The group ultimately spent nearly $49,000 on mailers against Gorin and Jacobi and donations to their opponents, Scott Bartley, Jake Ours and Juan Hernandez. Jacobi lost, shifting the balance of power on the council back in favor of candidates supported by business organizations.
“The reason this is more than just a technical violation of FPPC regulations is that it was newsworthy and likely to influence voters who were denied the opportunity to hear about it,” Meechan wrote in his complaint.
Meechan argues that the committee’s expense reports from mid- to late October make it “obvious from the spending that the contribution was promised.”
Rebecca Olson, the Sacramento attorney hired by the committee to file its campaign finance reports, said even if the union did agree to make a later donation, that’s not something either group needed to report unless it was an “enforceable promise,” like a written promise or guarantee.
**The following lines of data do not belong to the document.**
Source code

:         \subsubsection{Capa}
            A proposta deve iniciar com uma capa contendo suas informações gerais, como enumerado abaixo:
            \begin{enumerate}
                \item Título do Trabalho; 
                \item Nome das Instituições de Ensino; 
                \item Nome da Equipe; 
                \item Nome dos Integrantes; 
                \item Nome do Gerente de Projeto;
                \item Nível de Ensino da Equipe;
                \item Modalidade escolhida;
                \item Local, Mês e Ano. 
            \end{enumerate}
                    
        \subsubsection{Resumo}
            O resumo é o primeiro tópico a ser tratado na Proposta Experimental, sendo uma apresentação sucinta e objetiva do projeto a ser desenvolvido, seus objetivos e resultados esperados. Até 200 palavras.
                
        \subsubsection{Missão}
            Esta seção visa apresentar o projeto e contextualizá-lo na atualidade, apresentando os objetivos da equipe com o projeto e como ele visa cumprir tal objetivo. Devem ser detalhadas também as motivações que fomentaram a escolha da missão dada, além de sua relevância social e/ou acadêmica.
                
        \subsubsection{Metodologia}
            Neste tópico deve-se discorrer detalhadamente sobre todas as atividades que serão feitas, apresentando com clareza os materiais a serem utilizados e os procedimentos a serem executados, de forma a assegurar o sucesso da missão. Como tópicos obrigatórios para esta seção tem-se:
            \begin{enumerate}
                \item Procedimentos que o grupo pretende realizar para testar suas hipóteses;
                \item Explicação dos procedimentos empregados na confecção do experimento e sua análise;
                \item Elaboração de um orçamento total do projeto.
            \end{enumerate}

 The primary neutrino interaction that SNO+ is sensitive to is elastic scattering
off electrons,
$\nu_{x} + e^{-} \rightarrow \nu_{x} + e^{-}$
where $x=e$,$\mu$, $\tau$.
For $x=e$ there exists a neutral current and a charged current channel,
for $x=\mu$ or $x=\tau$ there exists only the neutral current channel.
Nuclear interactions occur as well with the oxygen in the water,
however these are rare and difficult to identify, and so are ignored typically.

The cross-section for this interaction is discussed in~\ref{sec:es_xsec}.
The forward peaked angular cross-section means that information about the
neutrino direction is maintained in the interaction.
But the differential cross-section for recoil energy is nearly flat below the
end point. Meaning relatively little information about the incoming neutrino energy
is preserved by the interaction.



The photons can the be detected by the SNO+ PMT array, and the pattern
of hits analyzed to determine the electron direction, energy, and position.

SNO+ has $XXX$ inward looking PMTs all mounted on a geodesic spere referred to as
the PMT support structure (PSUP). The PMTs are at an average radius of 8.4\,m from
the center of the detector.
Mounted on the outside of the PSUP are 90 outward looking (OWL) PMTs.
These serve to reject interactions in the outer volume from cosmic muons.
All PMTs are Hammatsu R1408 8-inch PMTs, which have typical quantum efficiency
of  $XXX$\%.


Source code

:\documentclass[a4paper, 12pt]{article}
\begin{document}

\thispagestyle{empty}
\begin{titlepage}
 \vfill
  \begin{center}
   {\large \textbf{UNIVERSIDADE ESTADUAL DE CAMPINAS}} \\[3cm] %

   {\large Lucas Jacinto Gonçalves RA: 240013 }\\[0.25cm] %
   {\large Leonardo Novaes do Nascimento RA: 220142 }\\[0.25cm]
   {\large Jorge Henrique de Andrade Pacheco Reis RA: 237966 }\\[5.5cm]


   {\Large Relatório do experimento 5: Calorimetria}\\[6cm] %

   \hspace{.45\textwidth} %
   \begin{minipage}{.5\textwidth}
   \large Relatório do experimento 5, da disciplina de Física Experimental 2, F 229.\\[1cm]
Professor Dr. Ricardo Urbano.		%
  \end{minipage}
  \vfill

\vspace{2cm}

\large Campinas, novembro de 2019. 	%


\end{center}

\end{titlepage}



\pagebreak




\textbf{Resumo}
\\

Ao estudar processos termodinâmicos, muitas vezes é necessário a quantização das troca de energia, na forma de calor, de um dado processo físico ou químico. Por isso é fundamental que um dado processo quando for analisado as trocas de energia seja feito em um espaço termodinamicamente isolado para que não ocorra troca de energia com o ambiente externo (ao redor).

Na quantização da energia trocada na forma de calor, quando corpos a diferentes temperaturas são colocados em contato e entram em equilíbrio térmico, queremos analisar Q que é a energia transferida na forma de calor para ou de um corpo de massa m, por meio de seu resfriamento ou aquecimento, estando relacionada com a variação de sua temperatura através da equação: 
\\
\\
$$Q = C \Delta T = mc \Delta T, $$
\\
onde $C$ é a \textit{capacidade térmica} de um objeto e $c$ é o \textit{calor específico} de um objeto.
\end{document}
The public would not be served by disclosures of informal agreements for future donations because promises can be broken, Olson said.
Campaigns often spend money they don’t have in hand and then raise funds to pay for those expenses, Muelrath said.
“We’re betting on the come that we’re going to continue to raise the money,” Muelrath said.
Sgt. Steve Fraga, union president, did not return a call for comment.
Gorin said she’s not familiar with the specifics of the complaint but has noticed a troubling pattern of large donations being made to campaigns on or just after election day.
“It speaks to the fact there is not transparency about what groups are funding the mailers,” she said.